Re: Cp1256 (Windows Arabic) Characters not supported by UTF8

From: Ritesh (ritesh.h.patel@gmail.com)
Date: Wed Aug 10 2005 - 02:03:21 CDT

Next message: Samuel Thibault: "Re: Cp1256 (Windows Arabic) Characters not supported by UTF8"

Previous message: Raymond Mercier: "unset unicode vacation"
In reply to: Jon Hanna: "Re: Cp1256 (Windows Arabic) Characters not supported by UTF8"
Next in thread: Samuel Thibault: "Re: Cp1256 (Windows Arabic) Characters not supported by UTF8"
Reply: Samuel Thibault: "Re: Cp1256 (Windows Arabic) Characters not supported by UTF8"
Reply: Jukka K. Korpela: "Re: Cp1256 (Windows Arabic) Characters not supported by UTF8"
Reply: eflarup@yahoo.com: "Re: Cp1256 (Windows Arabic) Characters not supported by UTF8"
Reply: Theo Veenker: "Re: Cp1256 (Windows Arabic) Characters not supported by UTF8"
Messages sorted by: [ date ] [ thread ] [ subject ] [ author ] [ attachment ]
Mail actions: [ respond to this message ] [ mail a new topic ]

Hi,

Thanks a lot for prompt reply.

Issue is like. We have one application where user can upload a file in
tab delimited or xls file.

Now we have few user who upload a file which can contain English and
other language characters(Here it is Arabic).
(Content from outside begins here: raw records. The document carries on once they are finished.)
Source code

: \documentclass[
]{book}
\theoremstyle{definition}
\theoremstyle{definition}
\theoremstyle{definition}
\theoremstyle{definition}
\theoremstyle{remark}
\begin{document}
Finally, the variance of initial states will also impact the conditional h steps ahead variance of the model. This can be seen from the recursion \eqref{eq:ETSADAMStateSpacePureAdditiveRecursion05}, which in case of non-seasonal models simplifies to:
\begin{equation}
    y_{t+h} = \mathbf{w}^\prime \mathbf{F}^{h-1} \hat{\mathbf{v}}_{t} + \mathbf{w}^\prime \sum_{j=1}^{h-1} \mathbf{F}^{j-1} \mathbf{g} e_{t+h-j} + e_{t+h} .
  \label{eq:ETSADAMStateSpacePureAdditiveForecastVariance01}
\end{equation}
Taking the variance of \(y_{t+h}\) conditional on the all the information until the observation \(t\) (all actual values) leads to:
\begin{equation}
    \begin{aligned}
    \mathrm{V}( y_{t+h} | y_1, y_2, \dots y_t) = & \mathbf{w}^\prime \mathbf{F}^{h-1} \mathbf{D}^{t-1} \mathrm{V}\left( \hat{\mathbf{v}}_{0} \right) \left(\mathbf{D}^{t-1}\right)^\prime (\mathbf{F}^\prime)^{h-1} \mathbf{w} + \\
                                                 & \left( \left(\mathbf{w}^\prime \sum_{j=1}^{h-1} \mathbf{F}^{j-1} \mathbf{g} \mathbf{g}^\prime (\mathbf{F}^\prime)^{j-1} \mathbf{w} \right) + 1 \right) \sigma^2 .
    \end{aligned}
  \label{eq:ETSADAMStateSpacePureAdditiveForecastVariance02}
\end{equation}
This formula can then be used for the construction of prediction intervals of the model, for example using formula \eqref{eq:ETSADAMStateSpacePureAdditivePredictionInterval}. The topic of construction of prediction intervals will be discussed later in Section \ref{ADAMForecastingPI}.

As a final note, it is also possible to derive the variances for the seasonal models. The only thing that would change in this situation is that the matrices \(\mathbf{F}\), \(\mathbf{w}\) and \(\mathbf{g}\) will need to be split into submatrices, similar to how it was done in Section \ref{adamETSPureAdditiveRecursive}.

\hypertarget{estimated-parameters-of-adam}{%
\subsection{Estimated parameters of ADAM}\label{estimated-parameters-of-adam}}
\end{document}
This files can have different combinations as below,
1. File is a UTF-8 and have English and Arabic Characters.
2. File is a UTF-16 (LE) and have English and Arabic Characters.
3. File is UTF-8 and Have only Arabic Characters
4. File is UTF-8 and Have only English Characters
5. File is UTF-16 and Have only Arabic Characters
6. File is UTF-16 and Have only English Characters
7. File can be in ASCII format.

Once the file is uploaded it will be displayed on the browser.

Now, we are using following logic while uploading file.

        byte[] unicodePrefix = new byte[-1,-2] //-This will be used to
check if first line of stream being read is UTF-16(LE) or not

        String encoding = "Cp1256"; // This is for Arabic, it will be
retrieved runtime from a hashmap depending on user's session language.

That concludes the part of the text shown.